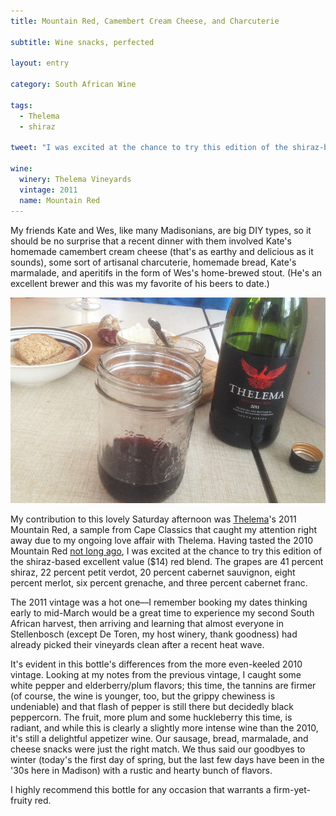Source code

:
 ```yaml
---
title: Mountain Red, Camembert Cream Cheese, and Charcuterie

subtitle: Wine snacks, perfected

layout: entry

category: South African Wine

tags:
  - Thelema
  - shiraz

tweet: "I was excited at the chance to try this edition of the shiraz-based excellent value ($14) red blend."

wine:
  winery: Thelema Vineyards
  vintage: 2011
  name: Mountain Red
---
```


My friends Kate and Wes, like many Madisonians, are big DIY types, so it should be no surprise that a recent dinner with them involved Kate's homemade camembert cream cheese (that's as earthy and delicious as it sounds), some sort of artisanal charcuterie, homemade bread, Kate's marmalade, and aperitifs in the form of Wes's home-brewed stout. (He's an excellent brewer and this was my favorite of his beers to date.)

![Thelema Mountain Red](/photos/mountainred.jpg "Thelema Mountain Red with snacks")

My contribution to this lovely Saturday afternoon was [Thelema](http://www.thelema.co.za/)'s 2011 Mountain Red, a sample from Cape Classics that caught my attention right away due to my ongoing love affair with Thelema. Having tasted the 2010 Mountain Red [not long ago](http://stellenbauchery.com/blog/01-03-2014/wine-resolutions.html), I was excited at the chance to try this edition of the shiraz-based excellent value ($14) red blend. The grapes are 41 percent shiraz, 22 percent petit verdot, 20 percent cabernet sauvignon, eight percent merlot, six percent grenache, and three percent cabernet franc.

The 2011 vintage was a hot one––I remember booking my dates thinking early to mid-March would be a great time to experience my second South African harvest, then arriving and learning that almost everyone in Stellenbosch (except De Toren, my host winery, thank goodness) had already picked their vineyards clean after a recent heat wave.

It's evident in this bottle's differences from the more even-keeled 2010 vintage. Looking at my notes from the previous vintage, I caught some white pepper and elderberry/plum flavors; this time, the tannins are firmer (of course, the wine is younger, too, but the grippy chewiness is undeniable) and that flash of pepper is still there but decidedly black peppercorn. The fruit, more plum and some huckleberry this time, is radiant, and while this is clearly a slightly more intense wine than the 2010, it's still a delightful appetizer wine. Our sausage, bread, marmalade, and cheese snacks were just the right match. We thus said our goodbyes to winter (today's the first day of spring, but the last few days have been in the '30s here in Madison) with a rustic and hearty bunch of flavors. 

I highly recommend this bottle for any occasion that warrants a firm-yet-fruity red.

☆ ☆ ☆ ☆

What to do ->
Retype exactly the span of lines from the one with "Mountain Red with" through the one with "My contribution to"; include both ends and omit the rest of the material.

Response ->
![Thelema Mountain Red](/photos/mountainred.jpg "Thelema Mountain Red with snacks")

My contribution to this lovely Saturday afternoon was [Thelema](http://www.thelema.co.za/)'s 2011 Mountain Red, a sample from Cape Classics that caught my attention right away due to my ongoing love affair with Thelema. Having tasted the 2010 Mountain Red [not long ago](http://stellenbauchery.com/blog/01-03-2014/wine-resolutions.html), I was excited at the chance to try this edition of the shiraz-based excellent value ($14) red blend. The grapes are 41 percent shiraz, 22 percent petit verdot, 20 percent cabernet sauvignon, eight percent merlot, six percent grenache, and three percent cabernet franc.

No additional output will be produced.